═══ Extracted material

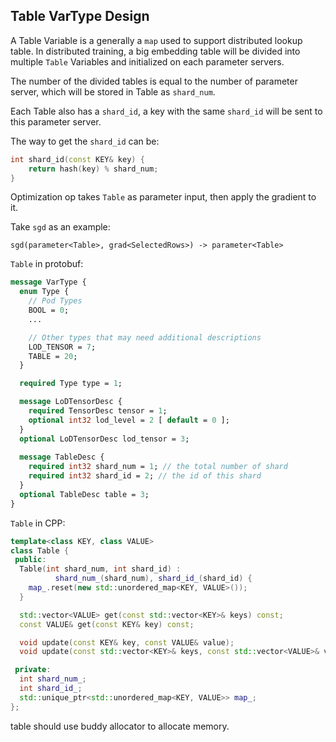 ## Table VarType Design

A Table Variable is a generally a `map` used to support distributed lookup table. In distributed training, a big embedding table will be divided into multiple `Table` Variables and initialized on each parameter servers. 

The number of the divided tables is equal to the number of parameter server, which will be stored in Table as `shard_num`.

Each Table also has a `shard_id`, a key with the same `shard_id` will be sent to this parameter server.

The way to get the `shard_id` can be:

```cpp
int shard_id(const KEY& key) {
    return hash(key) % shard_num;
}
```

Optimization op takes `Table` as parameter input, then apply the gradient to it.

Take `sgd` as an example: 

```
sgd(parameter<Table>, grad<SelectedRows>) -> parameter<Table>
```

`Table` in protobuf:

```proto
message VarType {
  enum Type {
    // Pod Types
    BOOL = 0;
    ...

    // Other types that may need additional descriptions
    LOD_TENSOR = 7;
    TABLE = 20;
  }

  required Type type = 1;

  message LoDTensorDesc {
    required TensorDesc tensor = 1;
    optional int32 lod_level = 2 [ default = 0 ];
  }
  optional LoDTensorDesc lod_tensor = 3;
  
  message TableDesc {
    required int32 shard_num = 1; // the total number of shard
    required int32 shard_id = 2; // the id of this shard
  }
  optional TableDesc table = 3;
}
```

`Table` in CPP:

```cpp
template<class KEY, class VALUE>
class Table {
 public:
  Table(int shard_num, int shard_id) :
          shard_num_(shard_num), shard_id_(shard_id) {
    map_.reset(new std::unordered_map<KEY, VALUE>());
  }

  std::vector<VALUE> get(const std::vector<KEY>& keys) const;
  const VALUE& get(const KEY& key) const;

  void update(const KEY& key, const VALUE& value);
  void update(const std::vector<KEY>& keys, const std::vector<VALUE>& values);

 private:
  int shard_num_;
  int shard_id_;
  std::unique_ptr<std::unordered_map<KEY, VALUE>> map_;
};
```
table should use buddy allocator to allocate memory.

══════

If a record holds a picture, drop the picture and reproduce everything else exactly.

 ## Table VarType Design

A Table Variable is a generally a `map` used to support distributed lookup table. In distributed training, a big embedding table will be divided into multiple `Table` Variables and initialized on each parameter servers. 

The number of the divided tables is equal to the number of parameter server, which will be stored in Table as `shard_num`.

Each Table also has a `shard_id`, a key with the same `shard_id` will be sent to this parameter server.

The way to get the `shard_id` can be:

```cpp
int shard_id(const KEY& key) {
    return hash(key) % shard_num;
}
```

Optimization op takes `Table` as parameter input, then apply the gradient to it.

Take `sgd` as an example: 

```
sgd(parameter<Table>, grad<SelectedRows>) -> parameter<Table>
```

`Table` in protobuf:

```proto
message VarType {
  enum Type {
    // Pod Types
    BOOL = 0;
    ...

    // Other types that may need additional descriptions
    LOD_TENSOR = 7;
    TABLE = 20;
  }

  required Type type = 1;

  message LoDTensorDesc {
    required TensorDesc tensor = 1;
    optional int32 lod_level = 2 [ default = 0 ];
  }
  optional LoDTensorDesc lod_tensor = 3;
  
  message TableDesc {
    required int32 shard_num = 1; // the total number of shard
    required int32 shard_id = 2; // the id of this shard
  }
  optional TableDesc table = 3;
}
```

`Table` in CPP:

```cpp
template<class KEY, class VALUE>
class Table {
 public:
  Table(int shard_num, int shard_id) :
          shard_num_(shard_num), shard_id_(shard_id) {
    map_.reset(new std::unordered_map<KEY, VALUE>());
  }

  std::vector<VALUE> get(const std::vector<KEY>& keys) const;
  const VALUE& get(const KEY& key) const;

  void update(const KEY& key, const VALUE& value);
  void update(const std::vector<KEY>& keys, const std::vector<VALUE>& values);

 private:
  int shard_num_;
  int shard_id_;
  std::unique_ptr<std::unordered_map<KEY, VALUE>> map_;
};
```
table should use buddy allocator to allocate memory.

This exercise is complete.